I can't tell you how many wonderful things I've heard from medical administrators and non-physician consultants that will result from the adoption of the electronic medical record (EMR). But like most of us, I've been taught to believe that if something sounds too good to be true, it probably is.
Even though I recognize that some of the positive characterizations of the EMR may in fact be accurate, there is an important other side to this story. The following is based on my own personal experience as well as the experience of many other physicians who have reported to me the multitude of problems they have seen while implementing the EMR.

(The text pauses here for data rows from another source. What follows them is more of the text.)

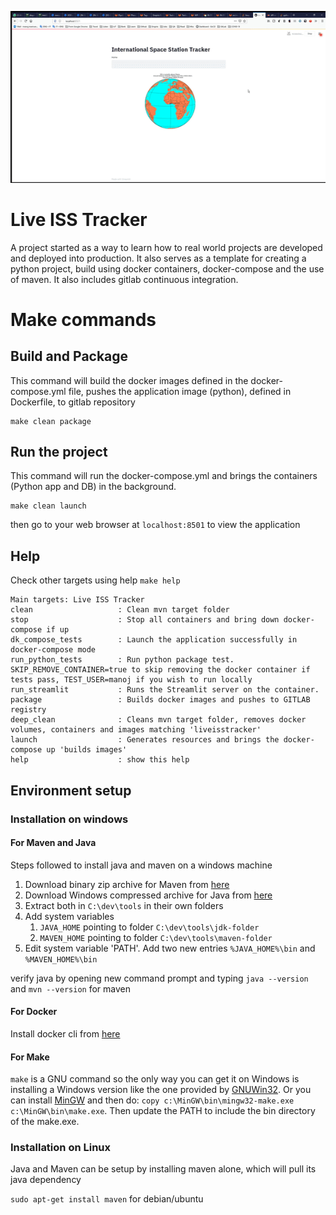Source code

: ![sample application](output.gif)

# Live ISS Tracker

A project started as a way to learn how to real world projects are developed and deployed into production.
It also serves as a template for creating a python project, build using docker containers, docker-compose and the use of maven. It also includes gitlab continuous integration.

# Make commands

##  Build and Package
This command will build the docker images defined in the docker-compose.yml file, pushes the application image (python), defined in Dockerfile, to gitlab repository
```
make clean package
```

## Run the project
This command will run the docker-compose.yml and brings the containers (Python app and DB) in the background.
```
make clean launch
```
then go to your web browser at ```localhost:8501``` to view the application

## Help
Check other targets using help ```make help```
```
Main targets: Live ISS Tracker
clean                   : Clean mvn target folder
stop                    : Stop all containers and bring down docker-compose if up
dk_compose_tests        : Launch the application successfully in docker-compose mode
run_python_tests        : Run python package test. SKIP_REMOVE_CONTAINER=true to skip removing the docker container if tests pass, TEST_USER=manoj if you wish to run locally
run_streamlit           : Runs the Streamlit server on the container.
package                 : Builds docker images and pushes to GITLAB registry
deep_clean              : Cleans mvn target folder, removes docker volumes, containers and images matching 'liveisstracker'
launch                  : Generates resources and brings the docker-compose up 'builds images'
help                    : show this help
```

## Environment setup

### Installation on windows

#### For Maven and Java

Steps followed to install java and maven on a windows machine

1. Download binary zip archive for Maven from [here](https://maven.apache.org/download.cgi)
2. Download Windows compressed archive for Java from [here](https://www.oracle.com/java/technologies/javase-jdk14-downloads.html)
3. Extract both in ```C:\dev\tools``` in their own folders
4. Add system variables
    1. ```JAVA_HOME``` pointing to folder ```C:\dev\tools\jdk-folder```
    2. ```MAVEN_HOME``` pointing to folder ```C:\dev\tools\maven-folder```
5. Edit system variable 'PATH'. Add two new entries ```%JAVA_HOME%\bin``` and ```%MAVEN_HOME%\bin```

verify java by opening new command prompt and typing ```java --version``` and ```mvn --version``` for maven

#### For Docker

Install docker cli from [here](https://docs.docker.com/toolbox/toolbox_install_windows/)

#### For Make

```make``` is a GNU command so the only way you can get it on Windows is installing a Windows version like the one provided by [GNUWin32](http://gnuwin32.sourceforge.net/packages/make.htm). Or you can install [MinGW](http://www.mingw.org/) and then do: ```copy c:\MinGW\bin\mingw32-make.exe c:\MinGW\bin\make.exe```. Then update the PATH to include the bin directory of the make.exe.

### Installation on Linux

Java and Maven can be setup by installing maven alone, which will pull its java dependency

```sudo apt-get install maven``` for debian/ubuntu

It will save money. First and foremost, incorporation of an EMR in an established, typically high-volume dermatologic practice is NOT inexpensive. Even if one does not figure in the actual cost of the EMR that has been selected (commonly in the $35,000 to $50,000 range), since the government has announced a $44,000 tiered reimbursement that occurs over time (once meaningful use has been proven), there are still other costs that must be incurred.
In my opinion, the answer to the question about whether the introduction of the EMR will save money is this: I'm afraid there are no certain answers. In the near term, I'm certain that most clinicians would likely say that institution of an EMR takes a lot of effort, time and expense for which there is no benefit to the practice. However, if one takes the long view, say five to 10 years, I believe it is possible that the EMR could save money by reducing redundancy of efforts in the areas of physical examinations, radiological and laboratory tests, or even the repetitive usage of unhelpful medications.
It will improve the quality of care. The EMR might improve quality of care when two things happen; there is widespread acceptance and implementation of EMR among the vast majority of physicians (so that sharing of network information is possible without violating the patient's privacy), and the individual physician uses it in a meaningful way to review prior office visits and previous lab and pathology results. Without the routine sharing of this type of information by all of a given patient's physicians or other healthcare providers, the EMR will only be an electronic version of the old paper medical record, and all of the potential cost savings will be lost.
It will reduce the time required to perform a thorough office exam. It is possible that the EMR could reduce the amount of time required to perform a complete office exam by allowing for a more thorough review of the prior visits and studies obtained, but I've heard from many dermatologists that if they enter the data themselves at the time of the visit, they have "depersonalized" the office visit by not making eye contact with the patient.
Many of the dermatologists I've spoken with feel the nature of making EMR entries to document what is being said while the patient is in the exam room produces a sense of remoteness with the patient. And in the event of a bad outcome, could this "depersonalization" of the dermatologist lead to enough dissatisfaction that they might pursue legal action?
It will facilitate specialty consultations. Again, with widespread acceptance and use of the EMR, I can see how the EMR might facilitate consultations. But since this has never been a personal problem for me, even if this were to happen, it would NOT be a major advantage to me.
So, what's the best course of action when deciding whether to adopt EMR technology? Obviously, that's a very individual and personal decision that has, unfortunately, been pushed onto the American physician so that little choice remains. My advice is to carefully seek out answers from dermatologists in your locale to find out what works well (or poorly) for them, and then get involved in the learning, training and utilization of the best EMR for your practice as soon as possible.
Ronald G. Wheeland, M.D., is a private practitioner in Tucson, Ariz.